One poignant moment occurred when Dodgers shortstop Pee Wee Reese, a native of Louisville, draped an arm over Robinson's shoulder, a quiet expression of support that spoke volumes.
By 1949, Robinson was free to become his own man. He became animated, with his teammates, the opposition, the umpires. When he felt an injustice, he spoke his mind. For this, some thought he was an "umpity nigger," Robinson said. If a white player had shown the same fire, he would have earned praise, much like Pete Rose did.
The "real" Robinson came into his own this MVP season, leading the league with a .342 average and 37 steals.
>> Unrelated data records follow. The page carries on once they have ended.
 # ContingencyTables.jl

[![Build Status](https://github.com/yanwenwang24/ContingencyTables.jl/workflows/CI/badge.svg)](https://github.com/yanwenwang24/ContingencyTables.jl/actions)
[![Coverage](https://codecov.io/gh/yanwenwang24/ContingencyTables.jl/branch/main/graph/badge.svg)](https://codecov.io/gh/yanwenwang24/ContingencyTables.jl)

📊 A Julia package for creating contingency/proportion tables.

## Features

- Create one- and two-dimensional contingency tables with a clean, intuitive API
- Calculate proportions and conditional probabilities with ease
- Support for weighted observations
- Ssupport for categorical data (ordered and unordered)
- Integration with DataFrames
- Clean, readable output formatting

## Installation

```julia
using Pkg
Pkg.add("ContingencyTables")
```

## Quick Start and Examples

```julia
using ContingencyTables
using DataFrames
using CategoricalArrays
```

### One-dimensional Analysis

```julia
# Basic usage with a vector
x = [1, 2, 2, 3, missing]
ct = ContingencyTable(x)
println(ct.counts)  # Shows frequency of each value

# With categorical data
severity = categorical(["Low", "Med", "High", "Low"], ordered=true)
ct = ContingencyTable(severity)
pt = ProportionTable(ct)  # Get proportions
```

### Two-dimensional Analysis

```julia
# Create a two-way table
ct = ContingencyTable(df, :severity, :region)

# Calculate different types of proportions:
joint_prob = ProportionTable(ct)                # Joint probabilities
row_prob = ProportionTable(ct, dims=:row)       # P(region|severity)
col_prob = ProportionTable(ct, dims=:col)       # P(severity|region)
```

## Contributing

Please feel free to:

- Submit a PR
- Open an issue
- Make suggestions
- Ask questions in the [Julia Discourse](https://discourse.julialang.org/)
He also had career-highs in RBI (124) and runs (122).
After a decade with Brooklyn, he was traded to the New York Giants in December 1956. A month later, the 37-year-old Robinson announced his retirement in Look magazine.
He became a vice president for Chock Full o' Nuts before going into other businesses and politics. But his body, which had served him so well as an athlete, gave out early. Diabetes and heart disease weakened him and he was almost blind in middle age. On October 24, 1972, he died of a heart attack at 53.
In 1997, baseball dedicated the season to Robinson on the 50th anniversary of his debut.
How should we remember this grandson of a slave and son of a sharecropper? Maybe by what he told a white New Orleans sportswriter: "We ask for nothing special. We ask only to be permitted to live as you live, and as our nation's Constitution provides."
With such simple and justifiable demands, it's no wonder the man had such an impact on so many lives.